During the propagation of light in water, the attenuation of red light becomes serious with the increase of the water depth. If the dark channel is directly used to estimate the TM, the red color channel will then be most likely used as the dark channel, and the expected effect cannot be achieved. After analyzing the characteristics of underwater images, some TM estimate methods were proposed for underwater images. Paulo et al. [16] basically considered that the blue and green color channels were the underwater visual information source, which means changing $c\in (R,G,B)$ in Equation (9) to $c\in (G,B)$. The TM can be estimated by Equation (10). This method seems sound and can produce good results. However, the assumption of Equation (8) will not hold due to the exclusion of the red color channel. In [17], Galdran et al. applied the inverse of the red color channel to estimate the TM of the red color channel. Meanwhile, the TM of the blue color channel and the green color channel were estimated by Equation (2), respectively. Furthermore, the paper [29,30] estimated the TM of different channels from the perspective of light attenuation. However, since the estimated TM has block-like artifacts using the above methods, it needs to be fine-tunedby guided filtering [20] or soft matting [21]. The fine-tuningoperation of those methods results in a large calculation cost. Hence, this paper proposes an underwater image restoration method with transmission estimation using color constancy, which directly derives the TM by calculating the illumination component of the red channel, blue channel, and green channel of the initial image, respectively. The results of the underwater image restoration using the above methods are shown in Figure 2.
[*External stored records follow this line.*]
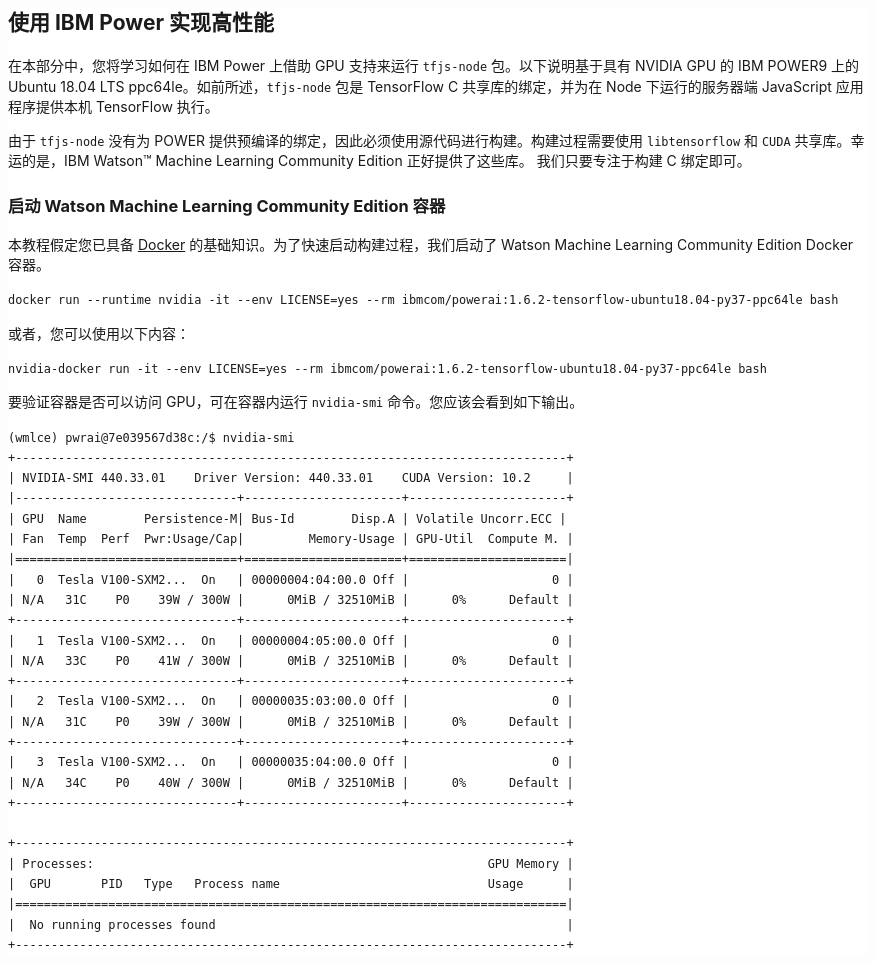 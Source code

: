 ## 使用 IBM Power 实现高性能

在本部分中，您将学习如何在 IBM Power 上借助 GPU 支持来运行 `tfjs-node` 包。以下说明基于具有 NVIDIA GPU 的 IBM POWER9 上的 Ubuntu 18.04 LTS ppc64le。如前所述，`tfjs-node` 包是 TensorFlow C 共享库的绑定，并为在 Node 下运行的服务器端 JavaScript 应用程序提供本机 TensorFlow 执行。

由于 `tfjs-node` 没有为 POWER 提供预编译的绑定，因此必须使用源代码进行构建。构建过程需要使用 `libtensorflow` 和 `CUDA` 共享库。幸运的是，IBM Watson™ Machine Learning Community Edition 正好提供了这些库。 我们只要专注于构建 C 绑定即可。

### 启动 Watson Machine Learning Community Edition 容器

本教程假定您已具备 [Docker](https://www.docker.com/) 的基础知识。为了快速启动构建过程，我们启动了 Watson Machine Learning Community Edition Docker 容器。

```
docker run --runtime nvidia -it --env LICENSE=yes --rm ibmcom/powerai:1.6.2-tensorflow-ubuntu18.04-py37-ppc64le bash 
```

或者，您可以使用以下内容：

```
nvidia-docker run -it --env LICENSE=yes --rm ibmcom/powerai:1.6.2-tensorflow-ubuntu18.04-py37-ppc64le bash 
```

要验证容器是否可以访问 GPU，可在容器内运行 `nvidia-smi` 命令。您应该会看到如下输出。

```
(wmlce) pwrai@7e039567d38c:/$ nvidia-smi
+-----------------------------------------------------------------------------+
| NVIDIA-SMI 440.33.01    Driver Version: 440.33.01    CUDA Version: 10.2     |
|-------------------------------+----------------------+----------------------+
| GPU  Name        Persistence-M| Bus-Id        Disp.A | Volatile Uncorr.ECC |
| Fan  Temp  Perf  Pwr:Usage/Cap|         Memory-Usage | GPU-Util  Compute M. |
|===============================+======================+======================|
|   0  Tesla V100-SXM2...  On   | 00000004:04:00.0 Off |                    0 |
| N/A   31C    P0    39W / 300W |      0MiB / 32510MiB |      0%      Default |
+-------------------------------+----------------------+----------------------+
|   1  Tesla V100-SXM2...  On   | 00000004:05:00.0 Off |                    0 |
| N/A   33C    P0    41W / 300W |      0MiB / 32510MiB |      0%      Default |
+-------------------------------+----------------------+----------------------+
|   2  Tesla V100-SXM2...  On   | 00000035:03:00.0 Off |                    0 |
| N/A   31C    P0    39W / 300W |      0MiB / 32510MiB |      0%      Default |
+-------------------------------+----------------------+----------------------+
|   3  Tesla V100-SXM2...  On   | 00000035:04:00.0 Off |                    0 |
| N/A   34C    P0    40W / 300W |      0MiB / 32510MiB |      0%      Default |
+-------------------------------+----------------------+----------------------+

+-----------------------------------------------------------------------------+
| Processes:                                                       GPU Memory |
|  GPU       PID   Type   Process name                             Usage      |
|=============================================================================|
|  No running processes found                                                 |
+-----------------------------------------------------------------------------+ 
```
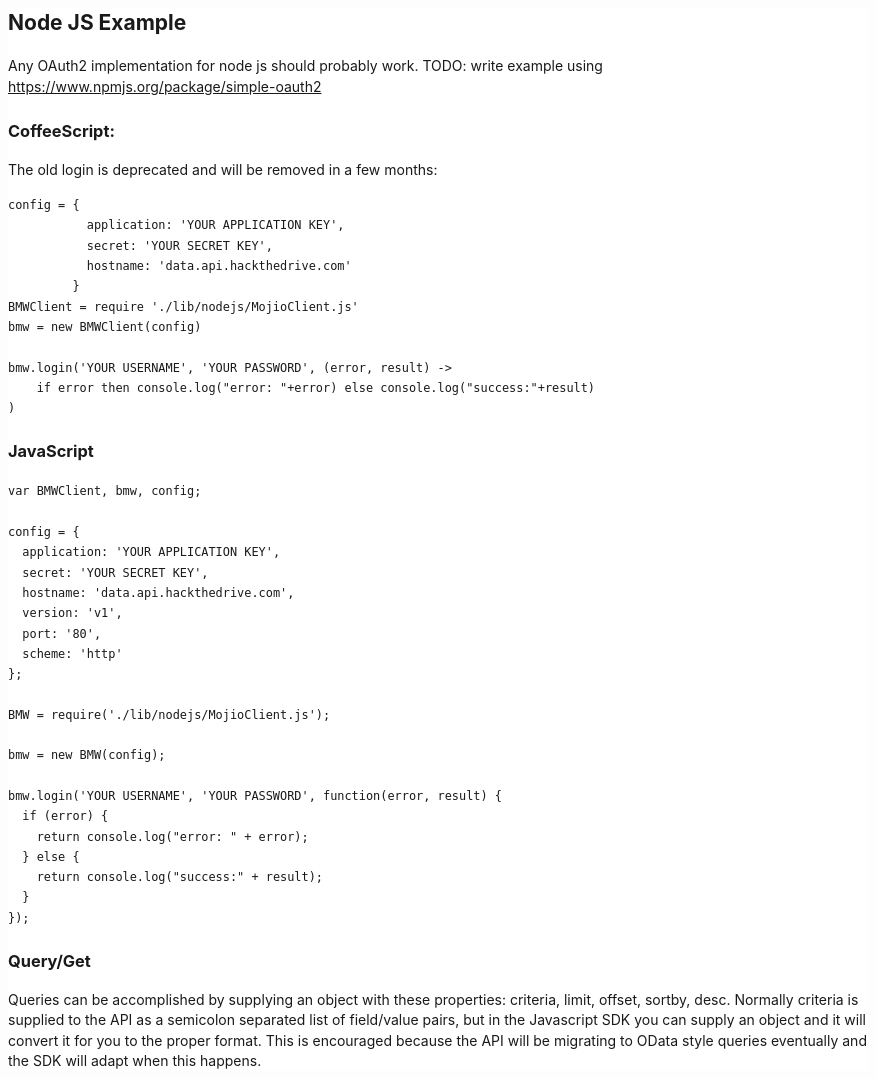 ## Node JS Example

Any OAuth2 implementation for node js should probably work.  TODO: write example using https://www.npmjs.org/package/simple-oauth2

### CoffeeScript:
The old login is deprecated and will be removed in a few months:
```
config = {
           application: 'YOUR APPLICATION KEY',
           secret: 'YOUR SECRET KEY',
           hostname: 'data.api.hackthedrive.com'
         }
BMWClient = require './lib/nodejs/MojioClient.js'
bmw = new BMWClient(config)

bmw.login('YOUR USERNAME', 'YOUR PASSWORD', (error, result) ->
    if error then console.log("error: "+error) else console.log("success:"+result)
)
```
### JavaScript
```
var BMWClient, bmw, config;

config = {
  application: 'YOUR APPLICATION KEY',
  secret: 'YOUR SECRET KEY',
  hostname: 'data.api.hackthedrive.com',
  version: 'v1',
  port: '80',
  scheme: 'http'
};

BMW = require('./lib/nodejs/MojioClient.js');

bmw = new BMW(config);

bmw.login('YOUR USERNAME', 'YOUR PASSWORD', function(error, result) {
  if (error) {
    return console.log("error: " + error);
  } else {
    return console.log("success:" + result);
  }
});
```

### Query/Get

Queries can be accomplished by supplying an object with these properties: criteria, limit, offset, sortby, desc.
Normally criteria is supplied to the API as a semicolon separated list of field/value pairs, but in the Javascript
SDK you can supply an object and it will convert it for you to the proper format.  This is encouraged because
the API will be migrating to OData style queries eventually and the SDK will adapt when this happens.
It can be seen from Figure 2 that the underwater image restoration methods developed in [16,28,29] have a certain degree of restoration performance on the second row of images, but they are basically ineffective for images with bluish-green tones (the first row). Compared with these methods, the proposed method in Section 2 of this paper can adapt to the two different underwater scenes. Later in this paper, Section 3 will present other examples and methods and quantitatively analyze the restoration performances of these methods on underwater images.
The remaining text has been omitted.